J’avais voyagé jusqu’à ce moment dans une morne région et dans un sillage où il n’y avait rien de plus remarquable que la Bête du Gévaudan, Bonaparte des loups, dévoratrice d’enfants. Maintenant, j’allais aborder un chapitre romantique – ou plus justement une note romantique en bas de page – de l’histoire universelle. Que restait-il de toute cette poussière et de tous ces héroïsmes surannés ? On m’avait assuré que le Protestantisme survivait toujours dans ce quartier général de la résistance huguenote. Bien mieux, même un prêtre me l’avait affirmé dans le parloir d’un couvent. Il me restait toutefois à connaître s’il s’agissait d’une survivance ou d’une tradition féconde et vivace. En outre, si dans les Cévennes septentrionales, les gens étaient stricts en opinions religieuses et plus remplis de zèle que de charité, qu’avais-je à attendre de ces champs de persécutions et de représailles ? – dans cette contrée où la tyrannie de l’Église avait provoqué la révolte des Camisards et la terreur des Camisards jeté la paysannerie catholique dans une rébellion légale du côté opposé, en sorte que Camisards et Florentins se tenaient cachés dans les montagnes pour sauver leur vie, les uns et les autres.

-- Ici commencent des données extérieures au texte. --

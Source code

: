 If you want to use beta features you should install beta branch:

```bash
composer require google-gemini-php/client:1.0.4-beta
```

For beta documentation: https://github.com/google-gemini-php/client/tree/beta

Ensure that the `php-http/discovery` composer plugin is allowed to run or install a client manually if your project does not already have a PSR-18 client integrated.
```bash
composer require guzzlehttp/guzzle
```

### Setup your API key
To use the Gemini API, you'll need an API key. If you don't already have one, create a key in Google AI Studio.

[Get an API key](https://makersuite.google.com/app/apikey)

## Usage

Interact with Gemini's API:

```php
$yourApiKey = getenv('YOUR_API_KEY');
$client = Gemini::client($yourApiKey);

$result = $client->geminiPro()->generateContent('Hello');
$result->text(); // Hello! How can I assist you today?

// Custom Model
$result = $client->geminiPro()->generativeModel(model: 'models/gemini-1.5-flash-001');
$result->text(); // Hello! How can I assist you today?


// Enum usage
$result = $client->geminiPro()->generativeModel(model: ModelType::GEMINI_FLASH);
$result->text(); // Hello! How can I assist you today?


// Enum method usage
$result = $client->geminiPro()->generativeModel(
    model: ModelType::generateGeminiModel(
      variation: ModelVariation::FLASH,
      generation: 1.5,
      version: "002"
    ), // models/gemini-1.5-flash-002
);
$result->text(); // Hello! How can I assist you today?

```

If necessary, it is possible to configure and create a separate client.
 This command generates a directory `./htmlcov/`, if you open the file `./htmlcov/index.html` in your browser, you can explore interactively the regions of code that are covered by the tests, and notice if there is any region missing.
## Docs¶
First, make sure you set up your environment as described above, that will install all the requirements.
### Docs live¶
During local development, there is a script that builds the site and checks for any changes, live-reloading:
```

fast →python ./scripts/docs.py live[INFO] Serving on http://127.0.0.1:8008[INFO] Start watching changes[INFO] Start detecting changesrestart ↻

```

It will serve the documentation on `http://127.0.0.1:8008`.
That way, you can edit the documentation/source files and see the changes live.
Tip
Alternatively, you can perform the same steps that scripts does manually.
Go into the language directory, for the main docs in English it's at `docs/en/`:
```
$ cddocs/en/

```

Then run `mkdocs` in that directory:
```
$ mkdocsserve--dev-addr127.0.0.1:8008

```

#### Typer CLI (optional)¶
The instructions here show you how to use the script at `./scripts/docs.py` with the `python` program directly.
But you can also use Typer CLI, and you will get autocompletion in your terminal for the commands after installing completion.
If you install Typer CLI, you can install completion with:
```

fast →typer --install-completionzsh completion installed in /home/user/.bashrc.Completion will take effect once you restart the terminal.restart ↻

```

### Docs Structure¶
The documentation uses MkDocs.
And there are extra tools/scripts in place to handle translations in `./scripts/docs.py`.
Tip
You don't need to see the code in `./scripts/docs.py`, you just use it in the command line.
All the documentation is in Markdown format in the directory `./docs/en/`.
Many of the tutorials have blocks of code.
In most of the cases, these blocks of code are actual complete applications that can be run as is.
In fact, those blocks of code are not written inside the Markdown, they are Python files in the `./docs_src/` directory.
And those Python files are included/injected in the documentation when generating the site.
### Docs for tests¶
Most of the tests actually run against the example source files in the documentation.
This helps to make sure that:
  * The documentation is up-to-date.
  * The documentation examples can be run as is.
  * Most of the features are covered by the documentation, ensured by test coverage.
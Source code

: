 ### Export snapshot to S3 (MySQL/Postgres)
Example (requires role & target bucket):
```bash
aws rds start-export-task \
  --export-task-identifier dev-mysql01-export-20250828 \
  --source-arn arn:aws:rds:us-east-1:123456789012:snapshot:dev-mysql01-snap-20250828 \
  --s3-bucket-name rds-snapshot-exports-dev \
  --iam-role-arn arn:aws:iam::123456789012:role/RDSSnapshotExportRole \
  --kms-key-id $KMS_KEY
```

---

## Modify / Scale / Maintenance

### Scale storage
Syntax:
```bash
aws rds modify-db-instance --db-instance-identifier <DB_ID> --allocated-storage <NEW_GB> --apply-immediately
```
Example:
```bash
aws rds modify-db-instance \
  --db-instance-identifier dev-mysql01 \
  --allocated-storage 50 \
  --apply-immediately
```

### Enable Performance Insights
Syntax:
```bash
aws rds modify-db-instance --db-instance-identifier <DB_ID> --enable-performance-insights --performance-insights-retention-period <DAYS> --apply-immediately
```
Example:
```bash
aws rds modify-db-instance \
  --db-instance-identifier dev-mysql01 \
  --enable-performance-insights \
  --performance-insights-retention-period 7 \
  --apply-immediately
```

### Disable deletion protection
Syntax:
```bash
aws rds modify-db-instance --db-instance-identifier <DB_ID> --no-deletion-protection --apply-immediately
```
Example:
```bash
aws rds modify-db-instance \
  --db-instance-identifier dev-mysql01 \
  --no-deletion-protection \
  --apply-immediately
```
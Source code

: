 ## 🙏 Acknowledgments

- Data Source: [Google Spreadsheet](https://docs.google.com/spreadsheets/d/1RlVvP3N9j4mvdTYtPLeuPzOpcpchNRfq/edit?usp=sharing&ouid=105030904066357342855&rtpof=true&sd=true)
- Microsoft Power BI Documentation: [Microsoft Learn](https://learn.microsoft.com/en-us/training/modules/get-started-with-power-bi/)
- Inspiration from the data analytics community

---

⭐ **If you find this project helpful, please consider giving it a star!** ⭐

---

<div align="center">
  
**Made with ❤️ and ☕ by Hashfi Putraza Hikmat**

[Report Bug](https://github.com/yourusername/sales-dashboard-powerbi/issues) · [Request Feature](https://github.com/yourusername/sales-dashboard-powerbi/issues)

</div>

Juste au faîte du mont où j’avais fait halte pour inspecter l’horizon devant moi, la série de bornes en pierre cessa brusquement et seulement un peu en dessous, une sorte de piste apparut qui dévalait en spirale une pente à se rompre le cou, tournant comme tire-bouchon. Elle conduisait dans une vallée entre des collines déclives, aux éteules de roc comme un champ de blé moissonné et, vers la base, recouvertes d’un tapis de prés verdoyants. Je me hâtais de suivre la sente : la nature escarpée du versant, les continuels et brusques lacets de la ligne de descente et le vieil espoir invincible de trouver quelque chose de nouveau dans une région nouvelle, tout conspirait à me donner des ailes. Encore un peu plus bas et un ruisseau commença, réunissant lui-même plusieurs sources et menant bientôt joyeux tapage parmi les montagnes. Parfois, il voulait traverser la piste dans un semblant de cascade, avec un radier, où Modestine se rafraîchissait les sabots.
La descente entière fut pour moi comme un rêve, tant elle s’accomplit rapidement. J’avais à peine quitté le sommet que déjà la vallée s’était refermée autour de ma sente et le soleil tombait d’aplomb sur moi, qui marchais dans une atmosphère stagnante de bas-fonds. Le sentier devint une route. Elle descendit et remonta en molles ondulations. Je dépassai une cabane, puis une autre cabane, mais tout semblait à l’abandon. Je n’aperçus pas une créature humaine ni n’entendis aucun bruit, sauf celui du ruisselet. Je me trouvais pourtant, depuis la veille, dans une autre région. Le squelette pierreux du monde était ici vigoureusement en relief exposé au soleil et aux intempéries. Les pentes étaient escarpées et variables. Des chênes s’accrochaient aux montagnes, solides, feuillus et touchés par l’automne de couleurs vives et lumineuses. Ici ou là, quelque ruisseau cascadait à droite ou à gauche jusqu’au bas d’un ravin aux roches rondes, blanches comme neige et chaotiques.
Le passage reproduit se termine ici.